Turcja zmaga się z poważnym kryzysem finansowym. Turecka waluta – lira, straciła w tym roku ponad 30% swojej wartości. Wartość indeksu tureckiej giełdy spadła zaś o 40%. Spadki nasiliło nałożenie przez USA sankcji na tureckich polityków, których Waszyngton obciążył odpowiedzialnością za postępowanie karne przeciw działającemu w Turcji pastorowi Andrew Brunsonowi, oraz ceł na turecką stal i aluminium. Rozbieżności polityczne między USA a tym krajem narastają już od dwóch lat. Deficyt bilansu płatniczego Turcji sięgnął już wartości odpowiadającej 6,5% jej PKB.
Problemy finansowe ale też problemy z bilansem płatniczym skłoniły prawdopodobnie władze Turcji do przedstawienia Białorusi propozycji odejścia od dolara we wzajemnych rozliczeniach, o czym informuje białoruska, państwowa agencja informacyjna BelTa. “Jestem pewny, że w roku bieżącym obrót towarowy między Turcją a Białorusią przewyższy 1 miliard dolarów. Przyszedł czas by przejść w handlu na rozliczenia w tureckiej lirze i białoruskich rublach” – skomentował ambasador Białorusi w Ankarze Andriej Sawinych.
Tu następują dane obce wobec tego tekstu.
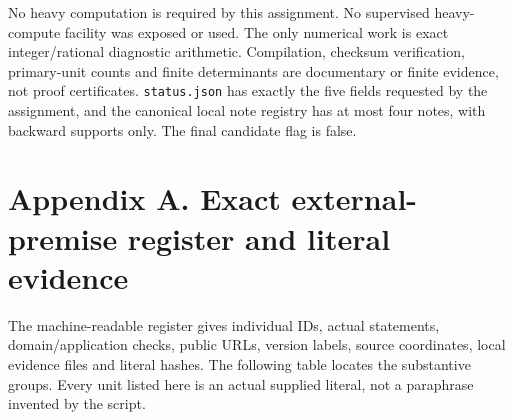 \documentclass[
  10pt,
]{article}
\begin{document}
No heavy computation is required by this assignment. No supervised
heavy-compute facility was exposed or used. The only numerical work is
exact integer/rational diagnostic arithmetic. Compilation, checksum
verification, primary-unit counts and finite determinants are
documentary or finite evidence, not proof certificates.
\texttt{status.json} has exactly the five fields requested by the
assignment, and the canonical local note registry has at most four
notes, with backward supports only. The final candidate flag is false.

\section{Appendix A. Exact external-premise register and literal
evidence}\label{appendix-a.-exact-external-premise-register-and-literal-evidence}

The machine-readable register gives individual IDs, actual statements,
domain/application checks, public URLs, version labels, source
coordinates, local evidence files and literal hashes. The following
table locates the substantive groups. Every unit listed here is an
actual supplied literal, not a paraphrase invented by the script.
\end{document}
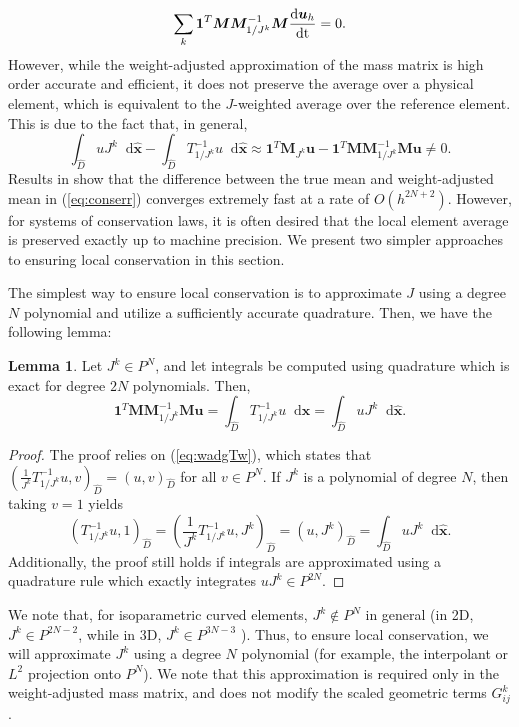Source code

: \documentclass[10pt]{amsart}
\theoremstyle{definition}
\theoremstyle{lemma}
\newtheorem{lemma}{Lemma}
\theoremstyle{theorem}
\theoremstyle{assumption}
\renewcommand{\hat}{\widehat}
\newcommand{\td}[2]{\frac{{\rm d}#1}{{\rm d}{\rm #2}}}
\newcommand{\LRp}[1]{\left( #1 \right)}
\newcommand*\diff[1]{\mathop{}\!{\mathrm{d}#1}} %
\begin{document}
{\[
\sum_k \bm{1}^T\bm{M}\bm{M}_{1/J^k}^{-1}\bm{M}\td{\bm{u}_h}{t} = 0.
\]
However, while the weight-adjusted approximation of the mass matrix is high order accurate and efficient, it does not preserve the average over a physical element, which is equivalent to the $J$-weighted average over the reference element.  This is due to the fact that, in general,
\begin{equation}
\int_{\hat{D}}u J^k \diff{\hat{\bm{x}}} - \int_{\hat{D}} T_{1/J^k}^{-1}u \diff{\hat{\bm{x}}} \approx \bm{1}^T\bm{M}_{J^k}\bm{u} - \bm{1}^T\bm{M}\bm{M}_{1/J^k}^{-1}\bm{M}\bm{u} \neq 0.  
\label{eq:conserr}
\end{equation}
Results in \cite{chan2016weight1} show that the difference between the true mean and weight-adjusted mean in (\ref{eq:conserr}) converges extremely fast at a rate of $O(h^{2N+2})$.  However, for systems of conservation laws, it is often desired that the local element average is preserved exactly up to machine precision.  We present two simpler approaches to ensuring local conservation in this section.  

The simplest way to ensure local conservation is to approximate $J$ using a degree $N$ polynomial and utilize a sufficiently accurate quadrature.  Then, we have the following lemma:
\begin{lemma}
Let $J^k \in P^N$, and let integrals be computed using quadrature which is exact for degree $2N$ polynomials.  Then, 
\[
\bm{1}^T\bm{M}\bm{M}^{-1}_{1/J^k}\bm{M}\bm{u} = \int_{\hat{D}}T^{-1}_{1/J^k} u \diff{\hat{\bm{x}}}=  \int_{\hat{D}} u J^k\diff{\hat{\bm{x}}}.
\]
\label{eq:conscorrect1}
\end{lemma}
\begin{proof}
The proof relies on (\ref{eq:wadgTw}), which states that $\LRp{\frac{1}{J^k} T^{-1}_{1/J^k}u,v}_{\hat{D}} = \LRp{u,v}_{\hat{D}}$ for all $v\in P^N$.  If $J^k$ is a polynomial of degree $N$, then taking $v = 1$ yields
\[
\LRp{T^{-1}_{1/J^k}u,1}_{\hat{D}} = \LRp{\frac{1}{J^k}T^{-1}_{1/J^k}u,{J^k}}_{\hat{D}}= \LRp{u,{J^k}}_{\hat{D}} = \int_{\hat{D}} uJ^k\diff{\hat{\bm{x}}}. 
\]
Additionally, the proof still holds if integrals are approximated using a quadrature rule which exactly integrates $uJ^k \in P^{2N}$.
\end{proof}
We note that, for isoparametric curved elements, $J^k \not\in P^N$ in general (in 2D, $J^k \in P^{2N-2}$, while in 3D, $J^k \in P^{3N-3}$ \cite{johnen2013geometrical}).  Thus, to ensure local conservation, we will approximate $J^k$ using a degree $N$ polynomial (for example, the interpolant or $L^2$ projection onto $P^N$).  We note that this approximation is required only in the weight-adjusted mass matrix, and does not modify the scaled geometric terms $G^k_{ij}$.  

}
\end{document}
Białoruś także miała problemy z równoważeniem swojego bilansu płatniczego i handlowego. Prezydent tego kraju Aleksandr Łukaszenko stawia swoim dyplomatom jako priorytet działanie na rzecz rozwoju białoruskiego eksportu. W zeszłym miesiącu Białoruś podpisała z Iranem umowę o wymianie barterowej.